TASK ITEM -> All of the data below should be printed again exactly, pictures excluded.

(Saved data entries)
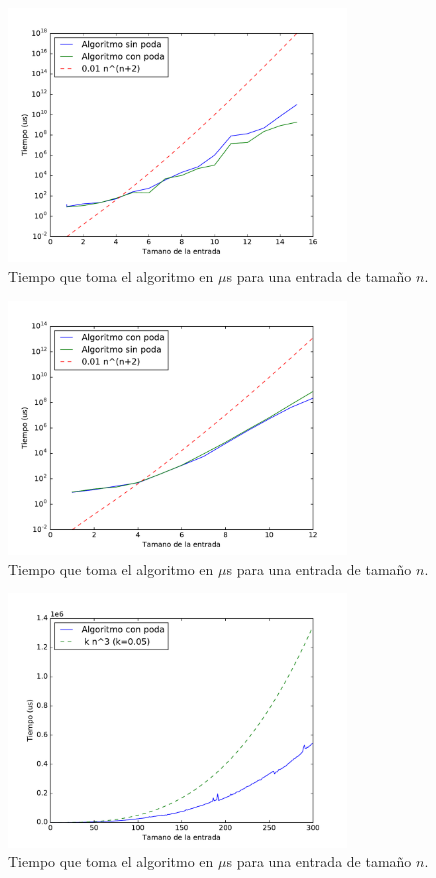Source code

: \begin{figure}[H]
 \centering
	\includegraphics[width=0.8\textwidth]{img/tiempos/kamehameha2.pdf}
	\caption{\footnotesize Tiempo que toma el algoritmo en $\mu$s para una entrada de tamaño $n$.}
	\label{fig:kamehameha-tiempos2}
\end{figure}

\begin{figure}[H]
 \centering
	\includegraphics[width=0.8\textwidth]{img/tiempos/kamehameha1.pdf}
	\caption{\footnotesize Tiempo que toma el algoritmo en $\mu$s para una entrada de tamaño $n$.}
	\label{fig:kamehameha-tiempos1}
\end{figure}

\begin{figure}[H]
 \centering
	\includegraphics[width=0.8\textwidth]{img/tiempos/kamehameha3.pdf}
	\caption{\footnotesize Tiempo que toma el algoritmo en $\mu$s para una entrada de tamaño $n$.}
	\label{fig:kamehameha-tiempos3}
\end{figure}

ANSWER BELOW ->
Source code

: \begin{figure}[H]
 \centering
	\includegraphics[width=0.8\textwidth]{img/tiempos/kamehameha2.pdf}
	\caption{\footnotesize Tiempo que toma el algoritmo en $\mu$s para una entrada de tamaño $n$.}
	\label{fig:kamehameha-tiempos2}
\end{figure}

\begin{figure}[H]
 \centering
	\includegraphics[width=0.8\textwidth]{img/tiempos/kamehameha1.pdf}
	\caption{\footnotesize Tiempo que toma el algoritmo en $\mu$s para una entrada de tamaño $n$.}
	\label{fig:kamehameha-tiempos1}
\end{figure}

\begin{figure}[H]
 \centering
	\includegraphics[width=0.8\textwidth]{img/tiempos/kamehameha3.pdf}
	\caption{\footnotesize Tiempo que toma el algoritmo en $\mu$s para una entrada de tamaño $n$.}
	\label{fig:kamehameha-tiempos3}
\end{figure}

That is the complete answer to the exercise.